- _What the task requires_: Your task is to output the data exactly as it stands.

Extracted records Start Marker

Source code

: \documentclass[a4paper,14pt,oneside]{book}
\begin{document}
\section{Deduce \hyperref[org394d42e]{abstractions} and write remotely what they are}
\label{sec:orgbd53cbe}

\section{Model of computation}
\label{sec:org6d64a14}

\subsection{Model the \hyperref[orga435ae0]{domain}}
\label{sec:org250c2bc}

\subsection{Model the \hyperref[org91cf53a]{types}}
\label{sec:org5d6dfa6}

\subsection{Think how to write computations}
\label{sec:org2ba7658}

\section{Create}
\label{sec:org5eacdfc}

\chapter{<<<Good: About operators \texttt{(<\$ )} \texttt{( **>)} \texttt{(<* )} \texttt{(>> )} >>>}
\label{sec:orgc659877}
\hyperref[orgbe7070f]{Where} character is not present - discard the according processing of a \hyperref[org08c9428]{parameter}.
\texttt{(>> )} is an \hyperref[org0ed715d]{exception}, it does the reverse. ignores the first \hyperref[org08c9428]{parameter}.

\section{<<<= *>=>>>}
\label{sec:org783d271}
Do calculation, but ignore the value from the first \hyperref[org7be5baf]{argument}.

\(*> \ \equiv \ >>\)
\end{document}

Extracted records End Marker

- _Answer_:
Source code

: \documentclass[a4paper,14pt,oneside]{book}
\begin{document}
\section{Deduce \hyperref[org394d42e]{abstractions} and write remotely what they are}
\label{sec:orgbd53cbe}

\section{Model of computation}
\label{sec:org6d64a14}

\subsection{Model the \hyperref[orga435ae0]{domain}}
\label{sec:org250c2bc}

\subsection{Model the \hyperref[org91cf53a]{types}}
\label{sec:org5d6dfa6}

\subsection{Think how to write computations}
\label{sec:org2ba7658}

\section{Create}
\label{sec:org5eacdfc}

\chapter{<<<Good: About operators \texttt{(<\$ )} \texttt{( **>)} \texttt{(<* )} \texttt{(>> )} >>>}
\label{sec:orgc659877}
\hyperref[orgbe7070f]{Where} character is not present - discard the according processing of a \hyperref[org08c9428]{parameter}.
\texttt{(>> )} is an \hyperref[org0ed715d]{exception}, it does the reverse. ignores the first \hyperref[org08c9428]{parameter}.

\section{<<<= *>=>>>}
\label{sec:org783d271}
Do calculation, but ignore the value from the first \hyperref[org7be5baf]{argument}.

\(*> \ \equiv \ >>\)
\end{document}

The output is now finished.